I knew myself that my reaction was totally inappropriate. Particularly as the light in the corridor had turned so atmospherically gloomy and the temperature had distinctly fallen lower. But before I could pull myself together and apologize to Anabel, the alarm clock went off.

And I found myself awake, still laughing.

Even now, out taking Buttercup for a walk, I couldn’t help giggling so loudly that she turned her head and gave me an inquiring glance.

“It’s all right, Butter,” I told her. “Do your business, then we’ll go back, and I’ll give your coat a little brushing.” I looked at the time. “Anyway, you’re going to see your future home today. And your new patchwork family, along with the patchwork family cat. We want you to look cute, so that all of them will love you.”

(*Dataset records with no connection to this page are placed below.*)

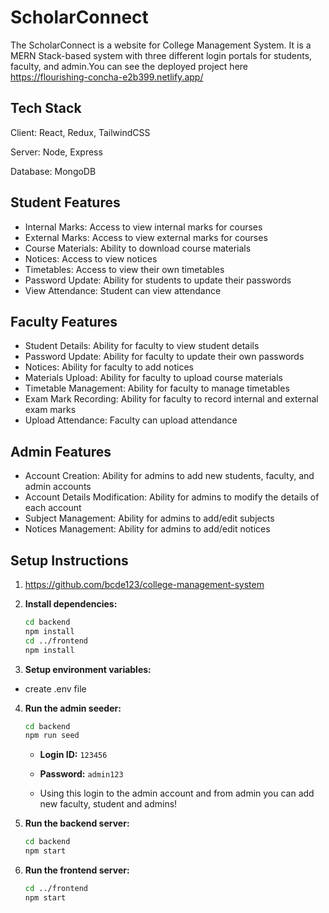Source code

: # ScholarConnect

The ScholarConnect is a website for College Management System. It is a MERN Stack-based system with three different login portals for students, faculty, and admin.You can see the deployed project here https://flourishing-concha-e2b399.netlify.app/

## Tech Stack

Client: React, Redux, TailwindCSS

Server: Node, Express

Database: MongoDB

## Student Features

- Internal Marks: Access to view internal marks for courses
- External Marks: Access to view external marks for courses
- Course Materials: Ability to download course materials
- Notices: Access to view notices
- Timetables: Access to view their own timetables
- Password Update: Ability for students to update their passwords
- View Attendance: Student can view attendance

## Faculty Features

- Student Details: Ability for faculty to view student details
- Password Update: Ability for faculty to update their own passwords
- Notices: Ability for faculty to add notices
- Materials Upload: Ability for faculty to upload course materials
- Timetable Management: Ability for faculty to manage timetables
- Exam Mark Recording: Ability for faculty to record internal and external exam marks
- Upload Attendance: Faculty can upload attendance

## Admin Features

- Account Creation: Ability for admins to add new students, faculty, and admin accounts
- Account Details Modification: Ability for admins to modify the details of each account
- Subject Management: Ability for admins to add/edit subjects
- Notices Management: Ability for admins to add/edit notices

## Setup Instructions

1. https://github.com/bcde123/college-management-system
2. **Install dependencies:**

   ```bash
   cd backend
   npm install
   cd ../frontend
   npm install
   ```

3. **Setup environment variables:**

- create .env file

4. **Run the admin seeder:**

   ```bash
   cd backend
   npm run seed
   ```

   - **Login ID:** `123456`
   - **Password:** `admin123`

   - Using this login to the admin account and from admin you can add new faculty, student and admins!

5. **Run the backend server:**

   ```bash
   cd backend
   npm start
   ```

6. **Run the frontend server:**

   ```bash
   cd ../frontend
   npm start
   ```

Buttercup stood still, put her head to one side, and looked so cute that even the most conservative tomcat in the world would take her into his patchwork heart. Even the Pope’s cat, if he happened to have one.

Then she barked at a cyclist so suddenly that he almost collided with a lamppost.

I giggled again. That dog was a real little devil.

Speaking of which, it was quite difficult to bring Lulila up on the Internet (there were any number of children’s-wear stores with that name), but I did finally find a list of Sumerian gods and demons. Lulila, Sumerian demon of the night. Unfortunately that was all. However, I was able to add another point to the scientific evaluation of my dreams on record. Fifth, I was obviously able to dream of things that I couldn’t possibly know.